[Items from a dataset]
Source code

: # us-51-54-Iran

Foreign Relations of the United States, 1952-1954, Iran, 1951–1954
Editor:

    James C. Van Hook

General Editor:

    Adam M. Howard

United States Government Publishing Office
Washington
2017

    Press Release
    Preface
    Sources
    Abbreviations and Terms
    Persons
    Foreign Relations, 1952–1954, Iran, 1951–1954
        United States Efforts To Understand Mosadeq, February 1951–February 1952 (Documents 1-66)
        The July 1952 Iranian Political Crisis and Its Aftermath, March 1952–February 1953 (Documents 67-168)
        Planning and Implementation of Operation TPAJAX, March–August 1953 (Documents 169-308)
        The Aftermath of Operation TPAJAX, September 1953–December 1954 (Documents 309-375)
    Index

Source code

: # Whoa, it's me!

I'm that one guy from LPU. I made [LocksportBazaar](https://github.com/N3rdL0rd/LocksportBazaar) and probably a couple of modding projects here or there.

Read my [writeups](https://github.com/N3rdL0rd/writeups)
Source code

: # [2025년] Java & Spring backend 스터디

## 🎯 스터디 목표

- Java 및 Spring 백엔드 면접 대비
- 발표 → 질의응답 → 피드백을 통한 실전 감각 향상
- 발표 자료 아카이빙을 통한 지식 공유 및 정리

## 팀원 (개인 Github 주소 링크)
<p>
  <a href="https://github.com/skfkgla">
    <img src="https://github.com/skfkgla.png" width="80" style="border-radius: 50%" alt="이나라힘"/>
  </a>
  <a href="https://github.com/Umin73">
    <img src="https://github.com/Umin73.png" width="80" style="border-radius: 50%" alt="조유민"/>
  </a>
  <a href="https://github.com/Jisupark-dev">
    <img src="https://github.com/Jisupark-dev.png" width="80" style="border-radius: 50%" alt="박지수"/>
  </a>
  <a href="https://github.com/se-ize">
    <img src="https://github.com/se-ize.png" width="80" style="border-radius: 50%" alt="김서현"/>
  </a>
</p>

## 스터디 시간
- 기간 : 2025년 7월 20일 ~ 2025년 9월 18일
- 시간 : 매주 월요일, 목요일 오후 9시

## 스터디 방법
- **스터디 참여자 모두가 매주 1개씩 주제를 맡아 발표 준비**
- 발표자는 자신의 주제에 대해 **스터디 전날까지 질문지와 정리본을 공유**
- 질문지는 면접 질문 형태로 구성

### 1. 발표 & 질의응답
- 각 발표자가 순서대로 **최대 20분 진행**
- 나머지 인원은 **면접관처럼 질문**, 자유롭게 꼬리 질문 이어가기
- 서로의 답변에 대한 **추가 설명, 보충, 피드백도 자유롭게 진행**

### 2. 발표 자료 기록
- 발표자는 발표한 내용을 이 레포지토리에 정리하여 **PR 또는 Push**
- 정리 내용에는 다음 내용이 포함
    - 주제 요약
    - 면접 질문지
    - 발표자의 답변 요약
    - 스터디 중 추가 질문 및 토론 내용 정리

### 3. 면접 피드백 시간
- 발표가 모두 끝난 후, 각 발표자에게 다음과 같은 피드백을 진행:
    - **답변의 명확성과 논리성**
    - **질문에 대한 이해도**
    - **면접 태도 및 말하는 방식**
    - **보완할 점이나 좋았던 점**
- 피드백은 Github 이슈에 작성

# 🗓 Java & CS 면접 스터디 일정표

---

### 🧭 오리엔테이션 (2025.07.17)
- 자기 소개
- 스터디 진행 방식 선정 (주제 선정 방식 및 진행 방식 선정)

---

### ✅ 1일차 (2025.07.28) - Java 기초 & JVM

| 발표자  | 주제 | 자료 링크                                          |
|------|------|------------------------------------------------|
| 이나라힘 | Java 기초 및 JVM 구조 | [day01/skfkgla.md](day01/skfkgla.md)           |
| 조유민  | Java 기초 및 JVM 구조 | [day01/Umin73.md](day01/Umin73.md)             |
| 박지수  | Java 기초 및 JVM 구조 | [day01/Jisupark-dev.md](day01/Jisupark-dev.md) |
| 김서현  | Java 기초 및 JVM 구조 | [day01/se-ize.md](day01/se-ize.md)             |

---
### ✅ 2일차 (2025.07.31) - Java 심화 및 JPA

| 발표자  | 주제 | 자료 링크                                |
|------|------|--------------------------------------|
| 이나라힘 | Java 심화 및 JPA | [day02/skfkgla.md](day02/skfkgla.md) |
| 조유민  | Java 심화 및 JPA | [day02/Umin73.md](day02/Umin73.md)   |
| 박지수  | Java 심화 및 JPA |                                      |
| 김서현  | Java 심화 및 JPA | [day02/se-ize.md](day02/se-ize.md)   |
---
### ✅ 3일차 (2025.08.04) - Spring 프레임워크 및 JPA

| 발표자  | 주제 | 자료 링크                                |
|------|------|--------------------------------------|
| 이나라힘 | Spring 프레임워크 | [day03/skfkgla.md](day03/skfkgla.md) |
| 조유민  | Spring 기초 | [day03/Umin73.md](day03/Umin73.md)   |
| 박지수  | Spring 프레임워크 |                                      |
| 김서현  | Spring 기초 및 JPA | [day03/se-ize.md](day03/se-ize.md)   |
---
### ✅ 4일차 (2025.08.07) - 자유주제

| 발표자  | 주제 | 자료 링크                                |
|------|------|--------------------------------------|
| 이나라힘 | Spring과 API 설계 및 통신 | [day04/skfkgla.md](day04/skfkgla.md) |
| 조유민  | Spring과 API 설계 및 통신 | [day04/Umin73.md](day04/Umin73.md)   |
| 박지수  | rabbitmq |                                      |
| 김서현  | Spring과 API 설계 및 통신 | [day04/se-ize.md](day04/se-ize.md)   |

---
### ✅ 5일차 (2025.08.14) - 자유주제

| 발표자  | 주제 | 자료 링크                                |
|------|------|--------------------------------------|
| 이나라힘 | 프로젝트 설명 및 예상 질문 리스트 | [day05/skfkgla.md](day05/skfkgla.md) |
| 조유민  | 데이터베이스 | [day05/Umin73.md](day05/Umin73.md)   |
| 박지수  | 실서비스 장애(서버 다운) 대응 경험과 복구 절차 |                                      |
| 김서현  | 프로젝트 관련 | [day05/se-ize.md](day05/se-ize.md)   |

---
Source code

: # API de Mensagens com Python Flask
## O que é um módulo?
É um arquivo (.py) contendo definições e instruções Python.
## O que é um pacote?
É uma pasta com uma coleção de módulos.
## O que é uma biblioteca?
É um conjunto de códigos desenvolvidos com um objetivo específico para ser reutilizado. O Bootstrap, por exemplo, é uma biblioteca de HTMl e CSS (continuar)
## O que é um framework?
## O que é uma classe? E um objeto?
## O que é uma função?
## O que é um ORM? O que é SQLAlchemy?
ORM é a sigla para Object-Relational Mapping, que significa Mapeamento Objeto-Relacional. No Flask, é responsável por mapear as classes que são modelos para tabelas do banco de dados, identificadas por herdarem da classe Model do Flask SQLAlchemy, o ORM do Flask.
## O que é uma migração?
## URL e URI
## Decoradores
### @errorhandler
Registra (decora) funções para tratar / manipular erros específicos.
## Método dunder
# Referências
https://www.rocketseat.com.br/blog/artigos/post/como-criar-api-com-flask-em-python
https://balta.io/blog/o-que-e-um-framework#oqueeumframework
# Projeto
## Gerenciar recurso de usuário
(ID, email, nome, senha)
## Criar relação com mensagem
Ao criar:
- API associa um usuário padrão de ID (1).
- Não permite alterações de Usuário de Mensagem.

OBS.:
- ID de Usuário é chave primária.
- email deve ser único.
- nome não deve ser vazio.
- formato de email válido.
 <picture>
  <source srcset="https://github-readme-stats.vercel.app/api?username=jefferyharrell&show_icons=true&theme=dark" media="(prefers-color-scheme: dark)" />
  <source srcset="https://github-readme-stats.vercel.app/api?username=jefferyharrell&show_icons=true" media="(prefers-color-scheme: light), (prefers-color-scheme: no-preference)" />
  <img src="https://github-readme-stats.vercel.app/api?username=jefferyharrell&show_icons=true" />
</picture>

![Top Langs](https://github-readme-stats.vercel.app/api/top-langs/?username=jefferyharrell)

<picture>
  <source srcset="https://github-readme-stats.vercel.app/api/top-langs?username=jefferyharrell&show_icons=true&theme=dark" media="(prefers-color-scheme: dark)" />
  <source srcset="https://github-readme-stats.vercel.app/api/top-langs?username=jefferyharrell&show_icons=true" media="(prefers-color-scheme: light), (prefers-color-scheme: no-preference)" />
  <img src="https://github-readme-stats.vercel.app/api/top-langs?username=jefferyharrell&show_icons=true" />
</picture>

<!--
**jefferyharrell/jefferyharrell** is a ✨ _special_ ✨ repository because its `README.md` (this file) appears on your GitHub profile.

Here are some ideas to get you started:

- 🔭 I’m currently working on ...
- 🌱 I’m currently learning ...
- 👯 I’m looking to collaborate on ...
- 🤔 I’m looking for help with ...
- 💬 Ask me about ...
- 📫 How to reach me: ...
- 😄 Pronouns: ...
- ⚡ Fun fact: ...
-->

Activity: Report the number of lines in the entries where the word "Relations" occurs, and add nothing else.

Solution to this exercise: 2